Segment Open

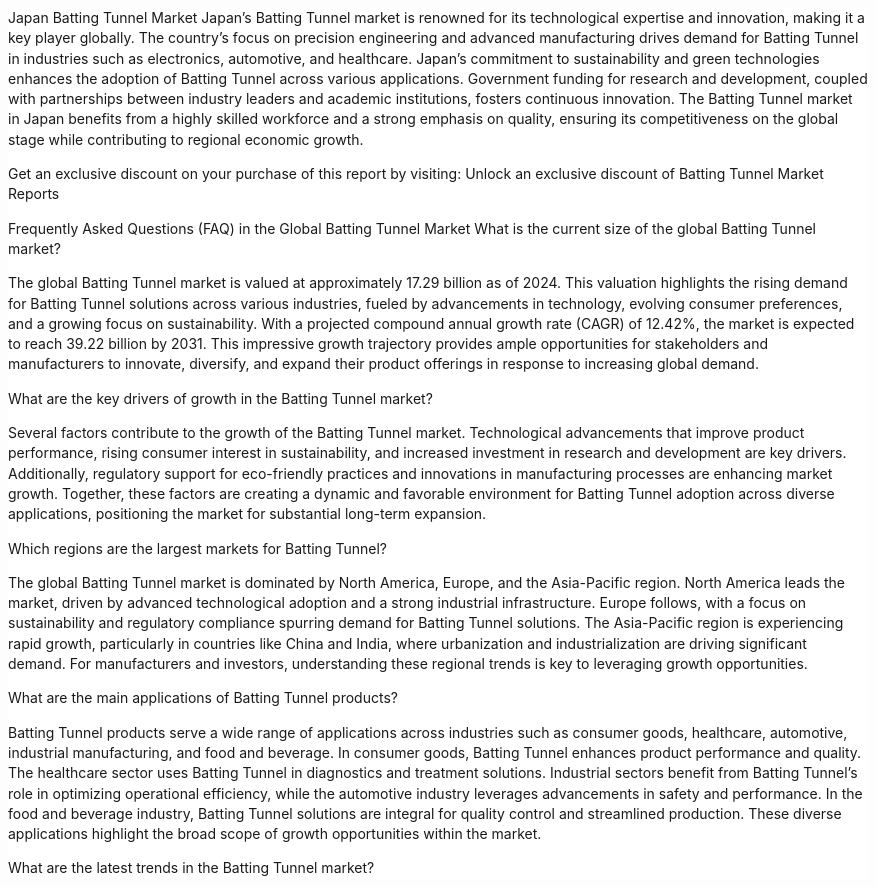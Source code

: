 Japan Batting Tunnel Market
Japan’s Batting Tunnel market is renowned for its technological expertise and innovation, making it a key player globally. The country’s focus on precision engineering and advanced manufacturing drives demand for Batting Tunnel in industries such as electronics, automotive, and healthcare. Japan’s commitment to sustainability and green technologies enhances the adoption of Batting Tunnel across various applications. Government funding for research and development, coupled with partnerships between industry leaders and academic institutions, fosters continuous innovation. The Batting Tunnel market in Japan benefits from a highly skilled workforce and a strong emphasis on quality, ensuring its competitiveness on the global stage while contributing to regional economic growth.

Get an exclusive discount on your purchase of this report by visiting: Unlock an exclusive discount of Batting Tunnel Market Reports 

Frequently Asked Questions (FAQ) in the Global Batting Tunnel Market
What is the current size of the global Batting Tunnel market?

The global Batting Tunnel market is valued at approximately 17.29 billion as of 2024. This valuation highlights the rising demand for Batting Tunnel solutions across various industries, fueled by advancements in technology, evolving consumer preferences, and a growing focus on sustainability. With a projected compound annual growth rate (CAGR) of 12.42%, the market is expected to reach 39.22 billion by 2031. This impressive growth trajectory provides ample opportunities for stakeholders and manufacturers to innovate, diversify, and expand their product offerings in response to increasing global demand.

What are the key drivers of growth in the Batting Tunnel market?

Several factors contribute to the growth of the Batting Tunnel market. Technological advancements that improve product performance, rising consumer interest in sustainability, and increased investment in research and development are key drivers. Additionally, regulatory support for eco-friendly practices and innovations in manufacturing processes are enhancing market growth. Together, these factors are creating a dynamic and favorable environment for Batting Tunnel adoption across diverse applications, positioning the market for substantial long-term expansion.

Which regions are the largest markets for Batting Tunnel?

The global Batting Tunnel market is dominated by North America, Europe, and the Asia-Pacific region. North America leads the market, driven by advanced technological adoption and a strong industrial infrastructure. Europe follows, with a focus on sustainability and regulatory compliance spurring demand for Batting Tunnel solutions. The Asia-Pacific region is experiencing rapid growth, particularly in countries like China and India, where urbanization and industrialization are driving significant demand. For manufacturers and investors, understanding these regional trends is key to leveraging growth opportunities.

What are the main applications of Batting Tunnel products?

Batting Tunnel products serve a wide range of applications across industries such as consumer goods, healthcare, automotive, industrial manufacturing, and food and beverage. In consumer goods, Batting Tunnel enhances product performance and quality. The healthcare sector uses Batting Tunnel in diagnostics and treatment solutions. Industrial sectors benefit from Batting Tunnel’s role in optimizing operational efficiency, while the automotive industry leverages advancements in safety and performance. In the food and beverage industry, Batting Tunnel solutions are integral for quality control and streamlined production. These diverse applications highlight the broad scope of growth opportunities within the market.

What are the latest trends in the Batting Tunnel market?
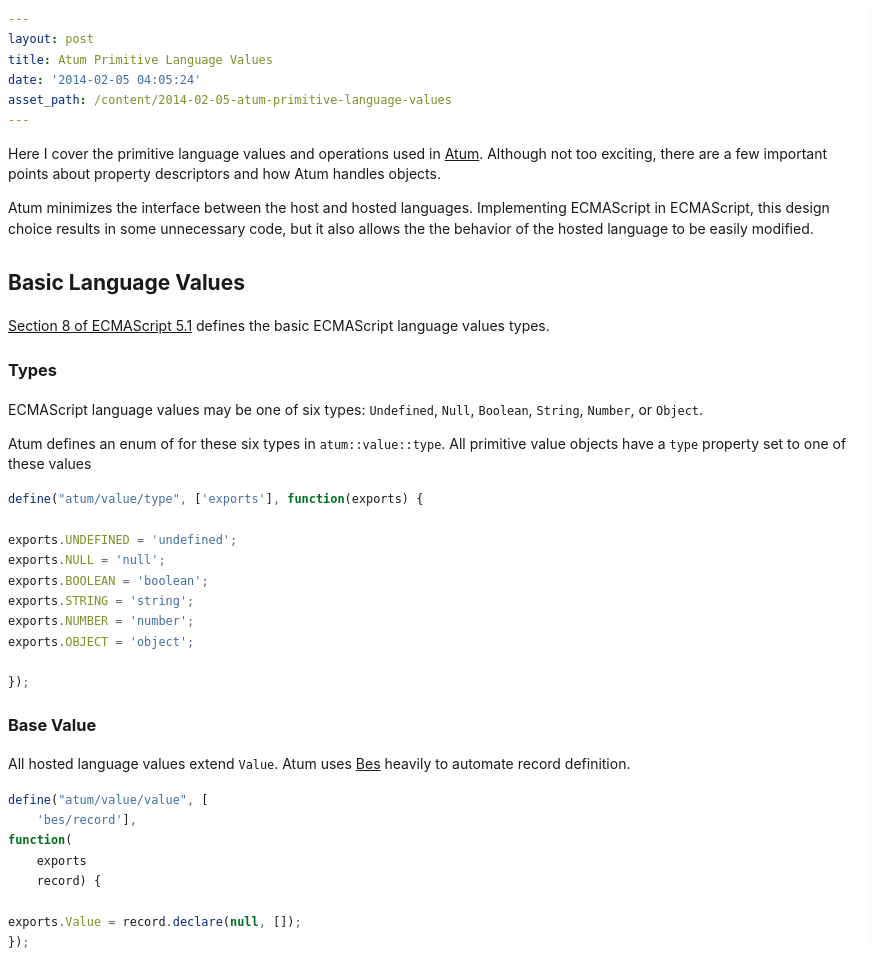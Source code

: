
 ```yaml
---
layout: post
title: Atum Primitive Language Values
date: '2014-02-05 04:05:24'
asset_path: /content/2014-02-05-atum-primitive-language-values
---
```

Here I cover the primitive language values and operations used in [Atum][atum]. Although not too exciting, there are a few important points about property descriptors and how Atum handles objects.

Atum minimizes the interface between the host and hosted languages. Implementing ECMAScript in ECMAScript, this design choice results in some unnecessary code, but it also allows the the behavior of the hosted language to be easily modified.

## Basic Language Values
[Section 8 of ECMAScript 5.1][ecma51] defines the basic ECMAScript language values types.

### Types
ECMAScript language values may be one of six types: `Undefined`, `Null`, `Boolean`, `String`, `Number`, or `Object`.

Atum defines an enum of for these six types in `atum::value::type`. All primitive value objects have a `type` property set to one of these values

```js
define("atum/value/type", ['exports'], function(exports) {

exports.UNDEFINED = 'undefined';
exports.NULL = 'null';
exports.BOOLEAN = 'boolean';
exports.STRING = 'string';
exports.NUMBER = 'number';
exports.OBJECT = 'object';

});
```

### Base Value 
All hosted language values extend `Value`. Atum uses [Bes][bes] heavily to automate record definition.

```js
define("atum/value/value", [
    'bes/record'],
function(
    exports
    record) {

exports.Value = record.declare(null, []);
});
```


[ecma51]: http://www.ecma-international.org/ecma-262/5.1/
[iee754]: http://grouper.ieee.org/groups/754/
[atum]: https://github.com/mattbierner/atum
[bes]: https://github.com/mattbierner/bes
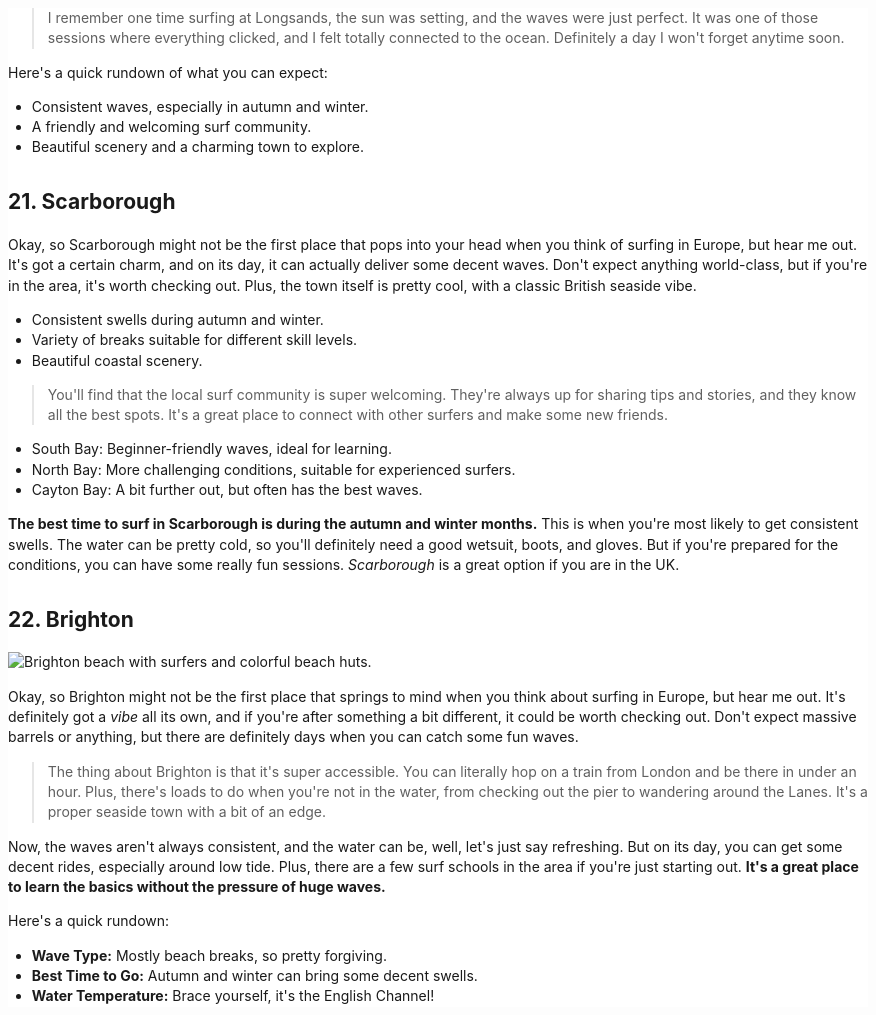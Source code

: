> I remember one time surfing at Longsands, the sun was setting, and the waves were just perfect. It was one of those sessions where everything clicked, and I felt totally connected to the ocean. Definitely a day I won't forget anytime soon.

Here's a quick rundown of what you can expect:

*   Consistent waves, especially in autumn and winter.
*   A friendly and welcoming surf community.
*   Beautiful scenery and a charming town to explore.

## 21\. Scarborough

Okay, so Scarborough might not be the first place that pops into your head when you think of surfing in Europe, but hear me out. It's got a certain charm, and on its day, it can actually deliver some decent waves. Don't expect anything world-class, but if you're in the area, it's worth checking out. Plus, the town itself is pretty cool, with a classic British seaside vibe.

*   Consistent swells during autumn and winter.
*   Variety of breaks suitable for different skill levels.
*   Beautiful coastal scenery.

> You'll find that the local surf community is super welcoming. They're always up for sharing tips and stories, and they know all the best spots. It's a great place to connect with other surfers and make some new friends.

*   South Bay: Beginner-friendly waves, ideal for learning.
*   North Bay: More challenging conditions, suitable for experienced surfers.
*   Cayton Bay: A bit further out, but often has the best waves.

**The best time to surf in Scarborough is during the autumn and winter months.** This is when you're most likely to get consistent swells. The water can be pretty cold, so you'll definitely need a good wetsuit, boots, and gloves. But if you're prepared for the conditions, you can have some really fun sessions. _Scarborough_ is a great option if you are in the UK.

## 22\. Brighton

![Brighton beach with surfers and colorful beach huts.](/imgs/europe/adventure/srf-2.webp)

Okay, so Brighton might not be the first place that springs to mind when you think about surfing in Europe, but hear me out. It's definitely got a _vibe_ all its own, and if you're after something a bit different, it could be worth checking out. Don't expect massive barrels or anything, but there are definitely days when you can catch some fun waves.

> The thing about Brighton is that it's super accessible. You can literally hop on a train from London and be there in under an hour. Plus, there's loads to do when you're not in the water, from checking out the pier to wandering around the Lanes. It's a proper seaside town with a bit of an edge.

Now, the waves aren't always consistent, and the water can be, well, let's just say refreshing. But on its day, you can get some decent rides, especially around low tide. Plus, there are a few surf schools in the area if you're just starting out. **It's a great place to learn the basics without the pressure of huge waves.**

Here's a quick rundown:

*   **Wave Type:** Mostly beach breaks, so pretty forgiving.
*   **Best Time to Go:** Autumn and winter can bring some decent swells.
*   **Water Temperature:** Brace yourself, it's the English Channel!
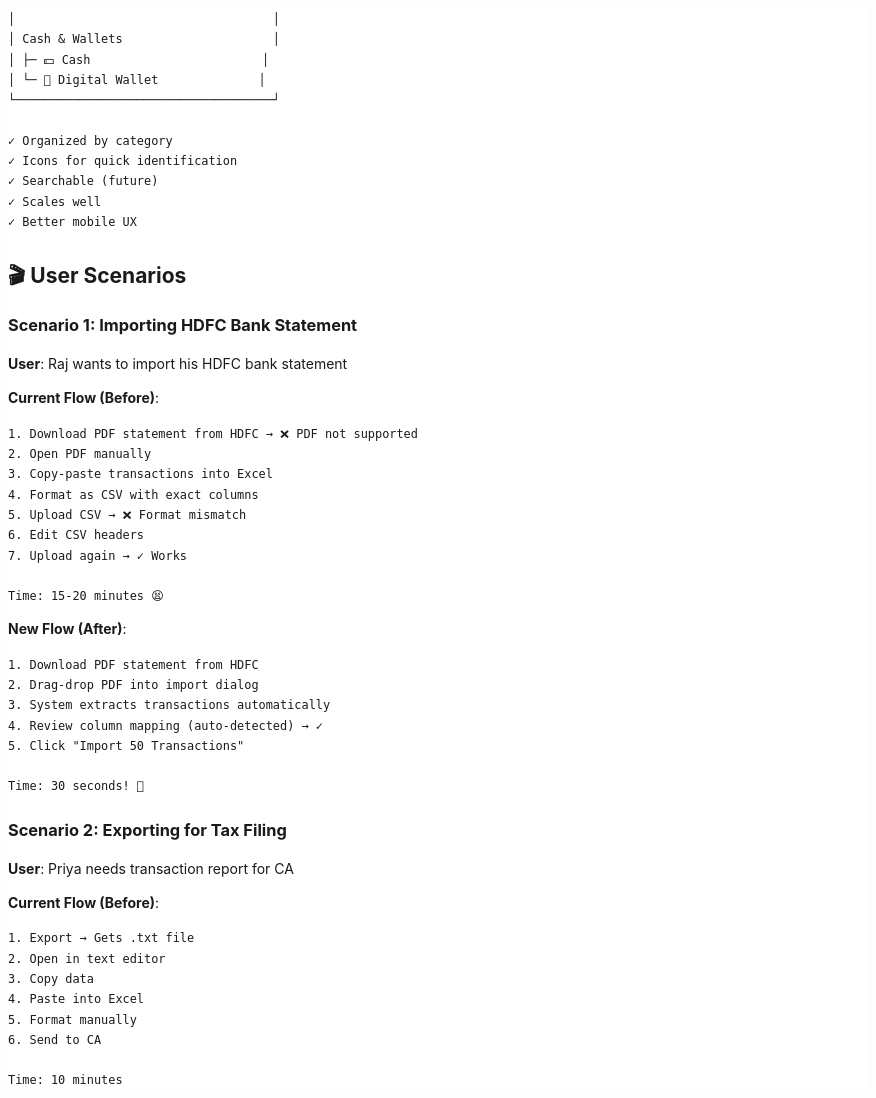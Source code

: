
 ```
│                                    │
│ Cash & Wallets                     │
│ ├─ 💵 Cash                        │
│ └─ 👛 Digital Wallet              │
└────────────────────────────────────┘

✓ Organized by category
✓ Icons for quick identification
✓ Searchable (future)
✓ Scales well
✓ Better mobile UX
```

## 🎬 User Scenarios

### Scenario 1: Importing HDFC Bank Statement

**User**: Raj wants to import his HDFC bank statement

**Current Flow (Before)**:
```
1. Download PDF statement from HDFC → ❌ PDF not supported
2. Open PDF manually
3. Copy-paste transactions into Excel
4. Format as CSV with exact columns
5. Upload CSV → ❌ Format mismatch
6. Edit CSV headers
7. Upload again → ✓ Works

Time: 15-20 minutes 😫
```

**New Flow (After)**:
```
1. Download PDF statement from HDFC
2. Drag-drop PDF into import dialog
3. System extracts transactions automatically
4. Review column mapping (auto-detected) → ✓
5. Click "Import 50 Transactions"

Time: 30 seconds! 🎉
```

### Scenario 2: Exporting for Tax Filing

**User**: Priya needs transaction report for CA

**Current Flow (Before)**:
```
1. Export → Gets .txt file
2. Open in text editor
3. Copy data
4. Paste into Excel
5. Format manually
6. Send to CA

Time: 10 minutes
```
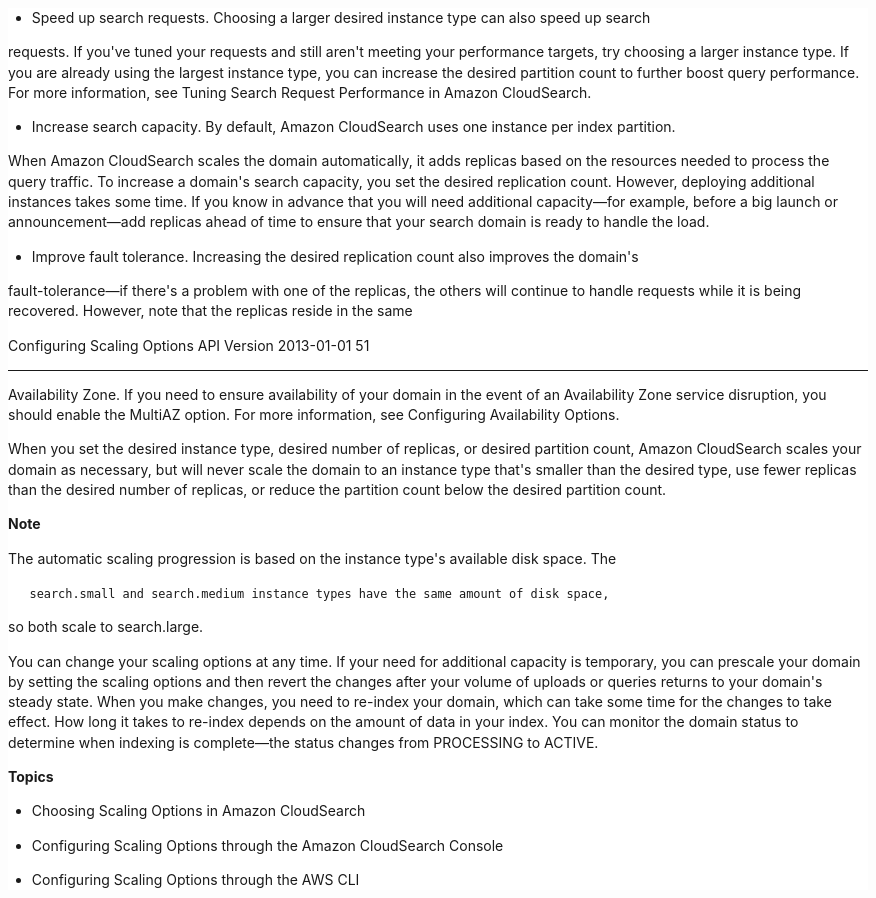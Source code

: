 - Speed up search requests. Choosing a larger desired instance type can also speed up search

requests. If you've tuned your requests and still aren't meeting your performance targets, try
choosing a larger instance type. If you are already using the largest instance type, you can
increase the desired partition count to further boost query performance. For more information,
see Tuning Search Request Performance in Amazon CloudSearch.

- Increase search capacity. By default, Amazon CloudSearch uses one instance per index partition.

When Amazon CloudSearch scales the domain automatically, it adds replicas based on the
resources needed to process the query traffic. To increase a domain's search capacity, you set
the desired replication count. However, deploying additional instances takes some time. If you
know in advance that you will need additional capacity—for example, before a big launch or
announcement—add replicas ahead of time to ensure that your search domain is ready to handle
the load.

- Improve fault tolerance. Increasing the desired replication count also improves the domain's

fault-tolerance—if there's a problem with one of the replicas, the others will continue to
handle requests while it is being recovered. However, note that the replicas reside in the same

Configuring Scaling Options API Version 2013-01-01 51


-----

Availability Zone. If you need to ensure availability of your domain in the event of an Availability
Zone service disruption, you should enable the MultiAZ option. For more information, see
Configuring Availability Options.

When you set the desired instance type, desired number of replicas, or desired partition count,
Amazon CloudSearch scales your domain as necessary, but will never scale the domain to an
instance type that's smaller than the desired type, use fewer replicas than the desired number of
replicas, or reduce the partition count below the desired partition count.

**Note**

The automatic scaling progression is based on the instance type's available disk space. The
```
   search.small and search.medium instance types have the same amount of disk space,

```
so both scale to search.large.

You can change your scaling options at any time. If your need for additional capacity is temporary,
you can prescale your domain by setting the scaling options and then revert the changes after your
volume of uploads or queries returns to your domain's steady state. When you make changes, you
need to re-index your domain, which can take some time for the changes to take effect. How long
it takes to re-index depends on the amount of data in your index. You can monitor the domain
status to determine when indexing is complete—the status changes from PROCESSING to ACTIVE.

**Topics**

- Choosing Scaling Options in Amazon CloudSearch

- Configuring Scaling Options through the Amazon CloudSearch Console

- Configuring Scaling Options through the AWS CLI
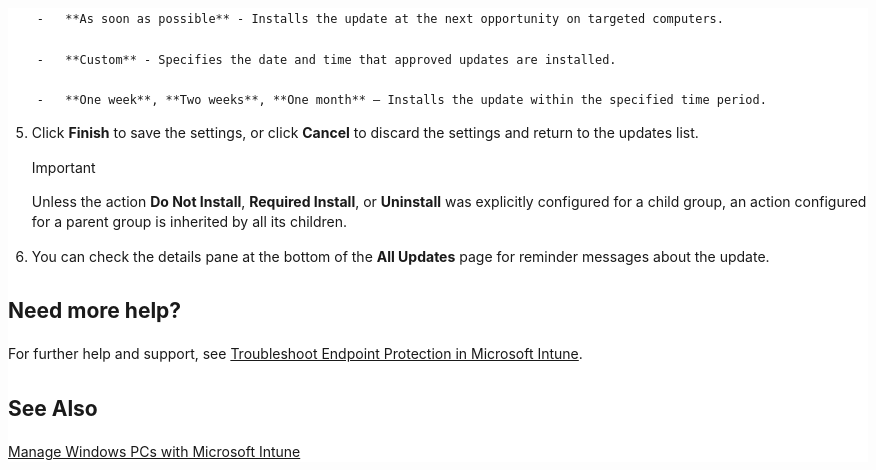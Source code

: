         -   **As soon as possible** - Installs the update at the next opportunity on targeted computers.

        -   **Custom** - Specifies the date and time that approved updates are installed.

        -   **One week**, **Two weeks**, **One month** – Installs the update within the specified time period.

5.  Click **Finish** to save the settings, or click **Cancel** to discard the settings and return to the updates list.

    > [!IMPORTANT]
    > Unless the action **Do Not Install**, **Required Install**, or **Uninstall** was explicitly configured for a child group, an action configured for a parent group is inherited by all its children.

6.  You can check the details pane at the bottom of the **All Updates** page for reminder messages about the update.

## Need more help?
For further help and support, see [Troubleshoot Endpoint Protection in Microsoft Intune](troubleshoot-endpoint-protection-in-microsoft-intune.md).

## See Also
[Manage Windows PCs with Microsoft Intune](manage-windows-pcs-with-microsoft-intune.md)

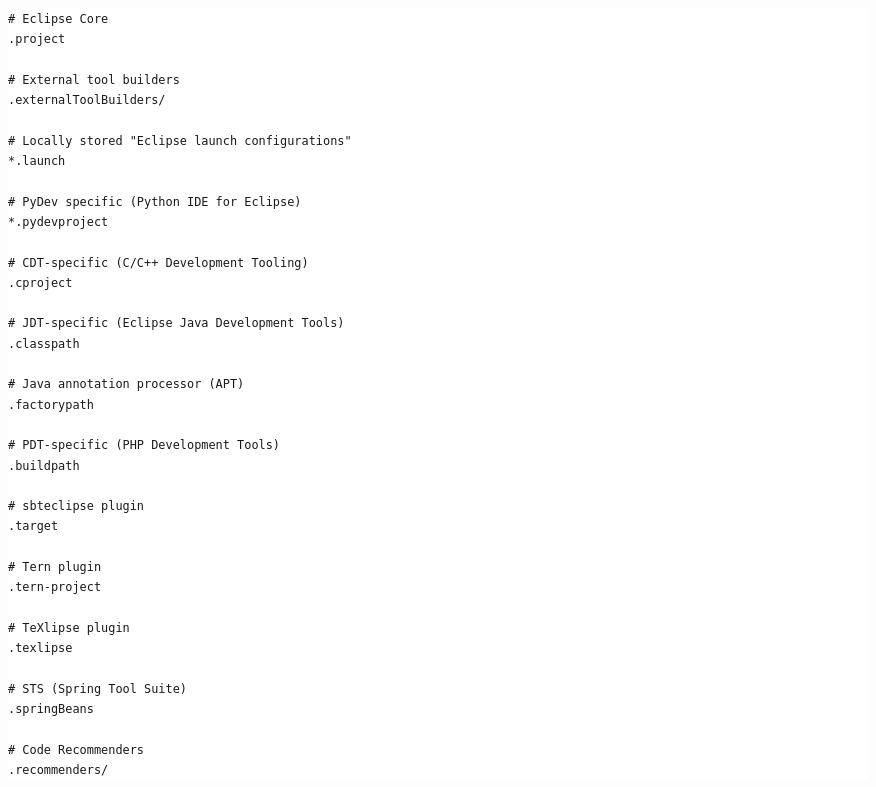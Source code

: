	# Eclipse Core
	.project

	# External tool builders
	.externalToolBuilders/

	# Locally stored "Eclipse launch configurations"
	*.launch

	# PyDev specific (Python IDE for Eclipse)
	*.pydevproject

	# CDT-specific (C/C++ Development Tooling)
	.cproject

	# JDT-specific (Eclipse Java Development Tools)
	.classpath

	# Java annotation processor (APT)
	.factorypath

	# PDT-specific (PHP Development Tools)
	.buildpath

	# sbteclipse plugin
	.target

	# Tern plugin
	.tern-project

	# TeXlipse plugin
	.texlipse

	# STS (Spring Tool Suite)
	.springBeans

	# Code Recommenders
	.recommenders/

Segment Closed

▶ ABOUT THIS EXERCISE
Working from the material above, restate word for word the lines between the line with "updates are installed." and the line with "all its children.", both included, and only those.

▶ YOUR RESPONSE
        -   **Custom** - Specifies the date and time that approved updates are installed.

        -   **One week**, **Two weeks**, **One month** – Installs the update within the specified time period.

5.  Click **Finish** to save the settings, or click **Cancel** to discard the settings and return to the updates list.

    > [!IMPORTANT]
    > Unless the action **Do Not Install**, **Required Install**, or **Uninstall** was explicitly configured for a child group, an action configured for a parent group is inherited by all its children.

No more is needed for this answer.